Return each line of the entries that holds the string "weight".
----- Given information
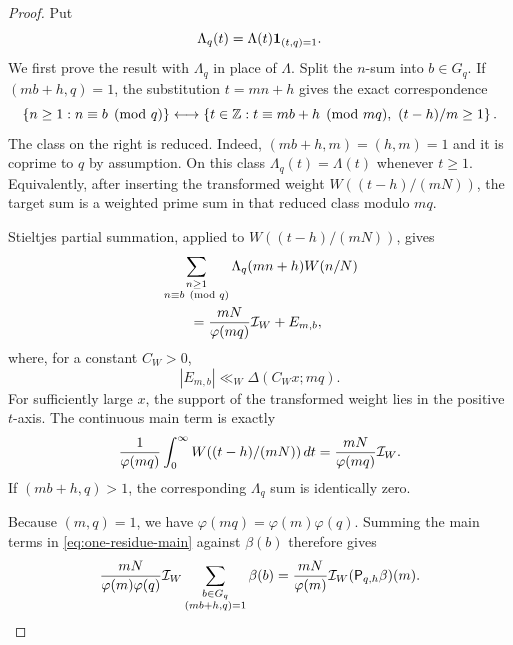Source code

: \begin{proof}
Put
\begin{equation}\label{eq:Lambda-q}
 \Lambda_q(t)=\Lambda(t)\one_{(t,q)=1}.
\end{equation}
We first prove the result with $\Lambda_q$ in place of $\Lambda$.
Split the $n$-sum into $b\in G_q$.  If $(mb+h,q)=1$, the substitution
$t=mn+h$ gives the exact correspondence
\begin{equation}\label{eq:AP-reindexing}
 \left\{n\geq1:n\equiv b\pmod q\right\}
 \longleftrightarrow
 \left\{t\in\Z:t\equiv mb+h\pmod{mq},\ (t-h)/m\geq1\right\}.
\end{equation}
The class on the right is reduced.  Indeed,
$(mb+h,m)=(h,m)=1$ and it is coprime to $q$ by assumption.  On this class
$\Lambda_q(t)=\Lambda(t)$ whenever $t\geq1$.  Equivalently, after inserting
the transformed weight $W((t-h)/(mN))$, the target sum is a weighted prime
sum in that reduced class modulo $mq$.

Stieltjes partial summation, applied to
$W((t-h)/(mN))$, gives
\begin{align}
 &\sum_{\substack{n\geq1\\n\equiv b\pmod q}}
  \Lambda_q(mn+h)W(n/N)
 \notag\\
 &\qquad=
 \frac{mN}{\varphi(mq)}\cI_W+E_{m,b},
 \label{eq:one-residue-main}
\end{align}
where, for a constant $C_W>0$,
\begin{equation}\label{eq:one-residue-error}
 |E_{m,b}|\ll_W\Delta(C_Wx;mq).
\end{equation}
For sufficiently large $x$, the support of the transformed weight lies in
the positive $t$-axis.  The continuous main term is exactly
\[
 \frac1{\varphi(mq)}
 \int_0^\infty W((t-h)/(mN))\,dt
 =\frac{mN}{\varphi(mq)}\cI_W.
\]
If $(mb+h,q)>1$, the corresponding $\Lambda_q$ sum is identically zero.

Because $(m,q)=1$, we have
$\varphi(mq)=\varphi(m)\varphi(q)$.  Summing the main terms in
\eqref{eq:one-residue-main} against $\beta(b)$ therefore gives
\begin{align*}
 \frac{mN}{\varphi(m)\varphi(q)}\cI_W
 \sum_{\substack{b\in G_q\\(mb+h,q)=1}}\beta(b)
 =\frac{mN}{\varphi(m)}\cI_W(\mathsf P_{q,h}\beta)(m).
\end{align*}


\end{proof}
----------
----- Given information
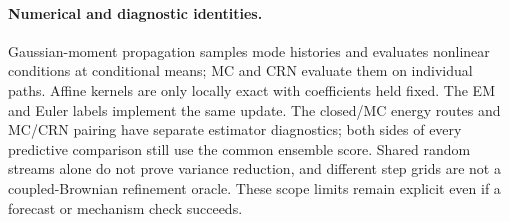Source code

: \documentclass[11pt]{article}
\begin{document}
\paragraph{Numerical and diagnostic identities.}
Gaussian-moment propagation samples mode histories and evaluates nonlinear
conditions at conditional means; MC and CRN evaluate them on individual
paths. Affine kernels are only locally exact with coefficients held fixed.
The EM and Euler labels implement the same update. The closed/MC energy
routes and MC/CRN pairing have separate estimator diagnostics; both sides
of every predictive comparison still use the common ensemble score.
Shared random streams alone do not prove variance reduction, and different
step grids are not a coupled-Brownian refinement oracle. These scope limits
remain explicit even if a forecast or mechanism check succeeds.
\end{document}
----------
----- Given information
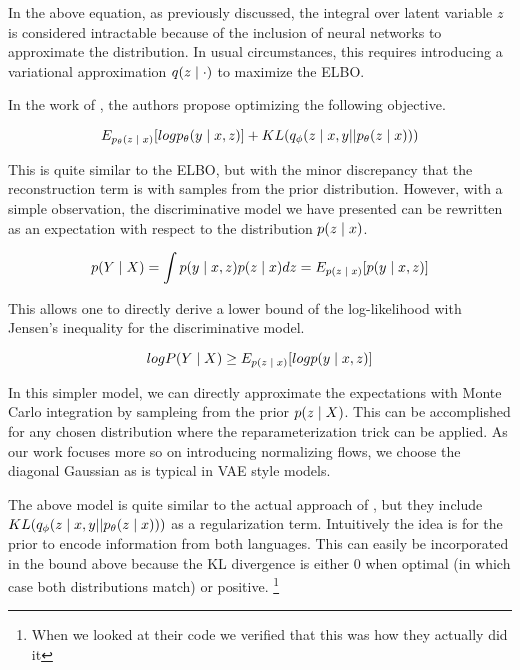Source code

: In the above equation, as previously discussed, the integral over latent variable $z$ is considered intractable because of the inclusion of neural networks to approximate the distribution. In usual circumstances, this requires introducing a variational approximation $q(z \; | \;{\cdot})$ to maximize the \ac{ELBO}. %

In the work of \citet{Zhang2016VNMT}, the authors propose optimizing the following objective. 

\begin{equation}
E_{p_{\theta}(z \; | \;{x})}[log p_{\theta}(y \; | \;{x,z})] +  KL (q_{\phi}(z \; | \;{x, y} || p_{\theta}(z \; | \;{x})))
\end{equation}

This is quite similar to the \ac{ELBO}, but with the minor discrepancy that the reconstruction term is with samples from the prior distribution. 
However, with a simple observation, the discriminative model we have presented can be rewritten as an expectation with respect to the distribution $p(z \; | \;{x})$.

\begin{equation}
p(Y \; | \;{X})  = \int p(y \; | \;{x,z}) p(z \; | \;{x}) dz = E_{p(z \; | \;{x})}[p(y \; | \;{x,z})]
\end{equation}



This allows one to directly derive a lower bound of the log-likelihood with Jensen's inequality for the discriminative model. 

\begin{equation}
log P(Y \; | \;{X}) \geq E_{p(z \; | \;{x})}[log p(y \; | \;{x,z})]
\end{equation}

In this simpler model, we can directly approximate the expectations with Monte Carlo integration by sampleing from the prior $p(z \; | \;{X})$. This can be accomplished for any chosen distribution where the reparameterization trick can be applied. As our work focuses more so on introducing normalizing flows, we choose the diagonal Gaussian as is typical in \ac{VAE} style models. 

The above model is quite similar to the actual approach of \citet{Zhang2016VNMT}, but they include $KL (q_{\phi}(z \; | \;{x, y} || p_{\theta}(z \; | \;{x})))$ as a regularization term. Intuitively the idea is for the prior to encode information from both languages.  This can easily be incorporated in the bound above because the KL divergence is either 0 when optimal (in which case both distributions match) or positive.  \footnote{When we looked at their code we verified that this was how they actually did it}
----------
* Solution to this task
the transformed weight $W((t-h)/(mN))$, the target sum is a weighted prime
For sufficiently large $x$, the support of the transformed weight lies in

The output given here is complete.